Question #1 Report Error
The dimensional formula of surface tension is
A. [ML⁰T⁻²]
B. [MLT⁻²]
C. [MT⁻²]
D. [ML⁻¹T⁻²]

Correct Answer: Option C


Explanation:
Surface tension = force/length. Force dimensions [MLT⁻²], length [L], so [MLT⁻²]/[L] = [MT⁻²]. Also energy per area gives same dimensions: [ML²T⁻²]/[L²] = [MT⁻²].

This question belongs to: Science Physics
Question #2 Report Error
A body starts from rest and moves with uniform acceleration a. The ratio of distances covered in the 1st, 2nd, and 3rd seconds of motion is:
A. 1:3:5
B. 1:4:9
C. 1:2:3
D. 1:1:1

Correct Answer: Option A


Explanation:
Distance covered in nth second: sₙ = u + a(2n-1)/2. With u=0, sₙ ∝ (2n-1).
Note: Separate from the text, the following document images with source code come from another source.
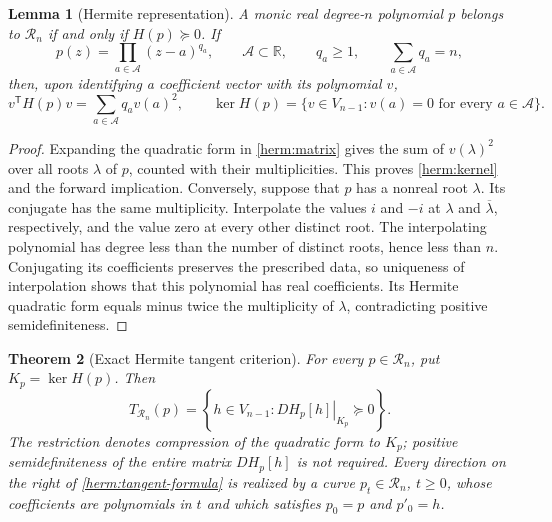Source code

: \documentclass[reqno]{amsart}
\newtheorem{theorem}{Theorem}[section]
\newtheorem{lemma}[theorem]{Lemma}
\theoremstyle{definition}
\theoremstyle{remark}
\newcommand{\R}{\mathbb R}
\begin{document}
\begin{lemma}[Hermite representation]
\label{herm:representation}
A monic real degree-$n$ polynomial $p$ belongs to $\mathcal R_n$ if and
only if $H(p)\succeq0$.  If
\begin{equation}
 p(z)=\prod_{a\in\mathcal A}(z-a)^{q_a},
 \qquad \mathcal A\subset\R,\qquad
 q_a\geq1,\qquad \sum_{a\in\mathcal A}q_a=n,
 \label{herm:factorization}
\end{equation}
then, upon identifying a coefficient vector with its polynomial $v$,
\begin{equation}
 v^{\mathsf T}H(p)v=\sum_{a\in\mathcal A}q_a v(a)^2,
 \qquad
 \ker H(p)=\{v\in V_{n-1}:v(a)=0\text{ for every }a\in\mathcal A\}.
 \label{herm:kernel}
\end{equation}
\end{lemma}

\begin{proof}
Expanding the quadratic form in \eqref{herm:matrix} gives the sum of
$v(\lambda)^2$ over all roots $\lambda$ of $p$, counted with their
multiplicities.  This proves \eqref{herm:kernel} and the forward
implication.  Conversely, suppose that $p$ has a nonreal root $\lambda$.
Its conjugate has the same multiplicity.  Interpolate the values $i$ and
$-i$ at $\lambda$ and $\overline\lambda$, respectively, and the value
zero at every other distinct root.  The interpolating polynomial has
degree less than the number of distinct roots, hence less than $n$.
Conjugating its coefficients preserves the prescribed data, so uniqueness
of interpolation shows that this polynomial has real coefficients.
Its Hermite quadratic form equals minus twice the multiplicity of
$\lambda$, contradicting positive semidefiniteness.
\end{proof}

\begin{theorem}[Exact Hermite tangent criterion]
\label{herm:tangent}
For every $p\in\mathcal R_n$, put $K_p=\ker H(p)$.  Then
\begin{equation}
 \boxed{\displaystyle
 T_{\mathcal R_n}(p)=
 \left\{h\in V_{n-1}:
       \left.DH_p[h]\right|_{K_p}\succeq0\right\}.}
 \label{herm:tangent-formula}
\end{equation}
The restriction denotes compression of the quadratic form to $K_p$;
positive semidefiniteness of the entire matrix $DH_p[h]$ is not required.
Every direction on the right of \eqref{herm:tangent-formula} is realized
by a curve $p_t\in\mathcal R_n$, $t\geq0$, whose coefficients are
polynomials in $t$ and which satisfies $p_0=p$ and $p'_0=h$.
\end{theorem}
\end{document}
For n=1: 2(1)-1=1; n=2: 3; n=3:5. Thus ratio 1:3:5. This result holds for any uniformly accelerated motion starting from rest. The distances covered in successive equal time intervals follow odd number ratio. Memory aid: This is a standard result derivable from s = ut + ½at² by calculating s at t=n and t=n-1. Frequently appears in competitive exams testing equation of motion applications.

This question belongs to: Science Physics
Question #3 Report Error
Why does food cook faster in a pressure cooker?
A. Increased pressure raises the boiling point of water.
B. The metal of the cooker conducts heat much faster.
C. The trapped steam adds extra heat directly to the food.
D. Increased pressure lowers the boiling point of water.

Correct Answer: Option A


Explanation:
In an open vessel, water boils at 100°C, and extra heat merely creates steam rather than raising the temperature. A pressure cooker traps steam, increasing the internal pressure above atmospheric pressure. Increased pressure raises the boiling point of water (often to around 120°C). Cooking the food at this higher temperature significantly reduces cooking time.